(Saved entries)
※ ※ ※

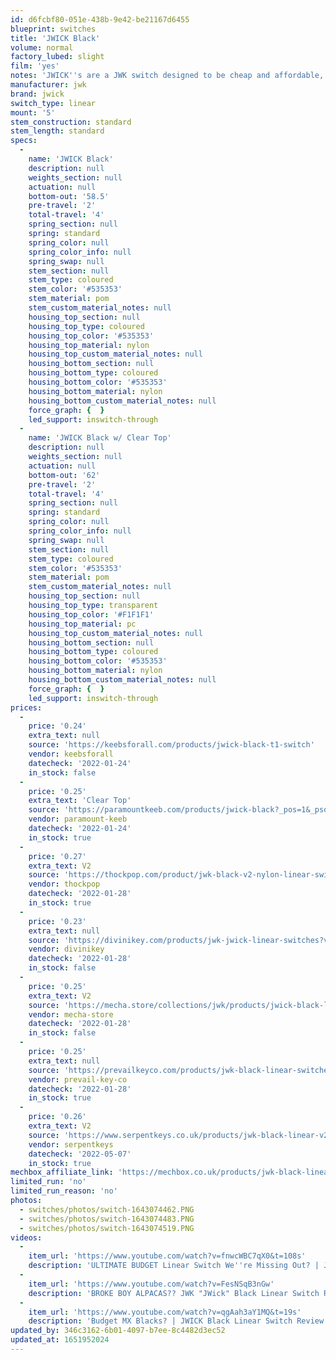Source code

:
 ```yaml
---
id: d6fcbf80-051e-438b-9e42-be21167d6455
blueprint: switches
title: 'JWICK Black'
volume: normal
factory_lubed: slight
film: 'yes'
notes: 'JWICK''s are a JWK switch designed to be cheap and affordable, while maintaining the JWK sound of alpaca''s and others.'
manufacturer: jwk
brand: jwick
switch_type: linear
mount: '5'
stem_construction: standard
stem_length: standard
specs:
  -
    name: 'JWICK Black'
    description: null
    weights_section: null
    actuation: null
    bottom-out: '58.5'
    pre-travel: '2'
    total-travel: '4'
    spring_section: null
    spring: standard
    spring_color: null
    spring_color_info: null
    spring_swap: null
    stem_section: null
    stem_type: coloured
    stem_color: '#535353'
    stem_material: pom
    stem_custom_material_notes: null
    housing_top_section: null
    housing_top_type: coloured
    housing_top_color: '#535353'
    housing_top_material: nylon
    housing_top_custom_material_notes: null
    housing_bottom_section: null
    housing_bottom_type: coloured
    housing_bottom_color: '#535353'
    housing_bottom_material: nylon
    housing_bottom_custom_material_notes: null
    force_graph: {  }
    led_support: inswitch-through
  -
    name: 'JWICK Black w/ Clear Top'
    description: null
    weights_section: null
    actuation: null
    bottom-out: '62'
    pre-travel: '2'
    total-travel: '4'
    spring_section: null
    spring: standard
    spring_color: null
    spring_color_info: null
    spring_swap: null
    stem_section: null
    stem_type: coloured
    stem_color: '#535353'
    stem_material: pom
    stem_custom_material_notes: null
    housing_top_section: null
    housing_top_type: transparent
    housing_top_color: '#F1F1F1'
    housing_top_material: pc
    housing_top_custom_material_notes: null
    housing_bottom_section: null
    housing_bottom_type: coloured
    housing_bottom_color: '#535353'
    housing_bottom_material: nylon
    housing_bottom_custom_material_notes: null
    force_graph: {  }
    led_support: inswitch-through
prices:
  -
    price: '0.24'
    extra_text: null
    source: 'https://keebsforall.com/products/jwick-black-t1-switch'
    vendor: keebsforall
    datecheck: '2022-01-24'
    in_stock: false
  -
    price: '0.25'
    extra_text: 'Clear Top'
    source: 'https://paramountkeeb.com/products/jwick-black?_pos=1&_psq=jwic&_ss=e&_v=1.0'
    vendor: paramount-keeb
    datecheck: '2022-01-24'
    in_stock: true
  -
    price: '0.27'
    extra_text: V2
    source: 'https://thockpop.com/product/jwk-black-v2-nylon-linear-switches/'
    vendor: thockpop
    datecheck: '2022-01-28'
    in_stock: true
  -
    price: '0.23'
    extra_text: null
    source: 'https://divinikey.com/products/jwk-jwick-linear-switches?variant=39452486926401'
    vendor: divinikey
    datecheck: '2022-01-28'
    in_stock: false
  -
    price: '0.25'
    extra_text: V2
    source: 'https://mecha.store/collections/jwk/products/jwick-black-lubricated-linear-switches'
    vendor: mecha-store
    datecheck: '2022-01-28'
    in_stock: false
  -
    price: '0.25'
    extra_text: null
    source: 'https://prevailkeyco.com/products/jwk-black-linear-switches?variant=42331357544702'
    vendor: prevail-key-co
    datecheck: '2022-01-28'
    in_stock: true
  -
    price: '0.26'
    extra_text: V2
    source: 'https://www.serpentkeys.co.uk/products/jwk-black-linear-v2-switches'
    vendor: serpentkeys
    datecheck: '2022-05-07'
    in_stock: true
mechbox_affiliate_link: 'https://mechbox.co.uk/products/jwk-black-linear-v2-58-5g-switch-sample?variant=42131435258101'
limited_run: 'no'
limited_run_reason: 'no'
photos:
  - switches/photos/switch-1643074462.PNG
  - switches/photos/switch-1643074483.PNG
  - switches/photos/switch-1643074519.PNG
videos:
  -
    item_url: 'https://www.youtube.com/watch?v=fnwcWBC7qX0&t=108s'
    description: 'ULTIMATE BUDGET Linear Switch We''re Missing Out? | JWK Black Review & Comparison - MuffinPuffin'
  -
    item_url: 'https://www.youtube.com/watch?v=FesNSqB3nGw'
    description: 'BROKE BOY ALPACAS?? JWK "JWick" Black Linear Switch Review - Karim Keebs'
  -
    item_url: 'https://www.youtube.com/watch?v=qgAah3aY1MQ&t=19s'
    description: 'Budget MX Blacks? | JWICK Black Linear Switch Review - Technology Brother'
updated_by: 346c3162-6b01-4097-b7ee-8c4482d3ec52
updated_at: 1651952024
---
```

※ ※ ※

◆ INSTRUCTIONS FOR THE TASK: Return every entry unchanged and skip the pictures.

◆ ANSWER TO THE PROBLEM:
Source code

:
 ```yaml
---
id: d6fcbf80-051e-438b-9e42-be21167d6455
blueprint: switches
title: 'JWICK Black'
volume: normal
factory_lubed: slight
film: 'yes'
notes: 'JWICK''s are a JWK switch designed to be cheap and affordable, while maintaining the JWK sound of alpaca''s and others.'
manufacturer: jwk
brand: jwick
switch_type: linear
mount: '5'
stem_construction: standard
stem_length: standard
specs:
  -
    name: 'JWICK Black'
    description: null
    weights_section: null
    actuation: null
    bottom-out: '58.5'
    pre-travel: '2'
    total-travel: '4'
    spring_section: null
    spring: standard
    spring_color: null
    spring_color_info: null
    spring_swap: null
    stem_section: null
    stem_type: coloured
    stem_color: '#535353'
    stem_material: pom
    stem_custom_material_notes: null
    housing_top_section: null
    housing_top_type: coloured
    housing_top_color: '#535353'
    housing_top_material: nylon
    housing_top_custom_material_notes: null
    housing_bottom_section: null
    housing_bottom_type: coloured
    housing_bottom_color: '#535353'
    housing_bottom_material: nylon
    housing_bottom_custom_material_notes: null
    force_graph: {  }
    led_support: inswitch-through
  -
    name: 'JWICK Black w/ Clear Top'
    description: null
    weights_section: null
    actuation: null
    bottom-out: '62'
    pre-travel: '2'
    total-travel: '4'
    spring_section: null
    spring: standard
    spring_color: null
    spring_color_info: null
    spring_swap: null
    stem_section: null
    stem_type: coloured
    stem_color: '#535353'
    stem_material: pom
    stem_custom_material_notes: null
    housing_top_section: null
    housing_top_type: transparent
    housing_top_color: '#F1F1F1'
    housing_top_material: pc
    housing_top_custom_material_notes: null
    housing_bottom_section: null
    housing_bottom_type: coloured
    housing_bottom_color: '#535353'
    housing_bottom_material: nylon
    housing_bottom_custom_material_notes: null
    force_graph: {  }
    led_support: inswitch-through
prices:
  -
    price: '0.24'
    extra_text: null
    source: 'https://keebsforall.com/products/jwick-black-t1-switch'
    vendor: keebsforall
    datecheck: '2022-01-24'
    in_stock: false
  -
    price: '0.25'
    extra_text: 'Clear Top'
    source: 'https://paramountkeeb.com/products/jwick-black?_pos=1&_psq=jwic&_ss=e&_v=1.0'
    vendor: paramount-keeb
    datecheck: '2022-01-24'
    in_stock: true
  -
    price: '0.27'
    extra_text: V2
    source: 'https://thockpop.com/product/jwk-black-v2-nylon-linear-switches/'
    vendor: thockpop
    datecheck: '2022-01-28'
    in_stock: true
  -
    price: '0.23'
    extra_text: null
    source: 'https://divinikey.com/products/jwk-jwick-linear-switches?variant=39452486926401'
    vendor: divinikey
    datecheck: '2022-01-28'
    in_stock: false
  -
    price: '0.25'
    extra_text: V2
    source: 'https://mecha.store/collections/jwk/products/jwick-black-lubricated-linear-switches'
    vendor: mecha-store
    datecheck: '2022-01-28'
    in_stock: false
  -
    price: '0.25'
    extra_text: null
    source: 'https://prevailkeyco.com/products/jwk-black-linear-switches?variant=42331357544702'
    vendor: prevail-key-co
    datecheck: '2022-01-28'
    in_stock: true
  -
    price: '0.26'
    extra_text: V2
    source: 'https://www.serpentkeys.co.uk/products/jwk-black-linear-v2-switches'
    vendor: serpentkeys
    datecheck: '2022-05-07'
    in_stock: true
mechbox_affiliate_link: 'https://mechbox.co.uk/products/jwk-black-linear-v2-58-5g-switch-sample?variant=42131435258101'
limited_run: 'no'
limited_run_reason: 'no'
photos:
  - switches/photos/switch-1643074462.PNG
  - switches/photos/switch-1643074483.PNG
  - switches/photos/switch-1643074519.PNG
videos:
  -
    item_url: 'https://www.youtube.com/watch?v=fnwcWBC7qX0&t=108s'
    description: 'ULTIMATE BUDGET Linear Switch We''re Missing Out? | JWK Black Review & Comparison - MuffinPuffin'
  -
    item_url: 'https://www.youtube.com/watch?v=FesNSqB3nGw'
    description: 'BROKE BOY ALPACAS?? JWK "JWick" Black Linear Switch Review - Karim Keebs'
  -
    item_url: 'https://www.youtube.com/watch?v=qgAah3aY1MQ&t=19s'
    description: 'Budget MX Blacks? | JWICK Black Linear Switch Review - Technology Brother'
updated_by: 346c3162-6b01-4097-b7ee-8c4482d3ec52
updated_at: 1651952024
---
```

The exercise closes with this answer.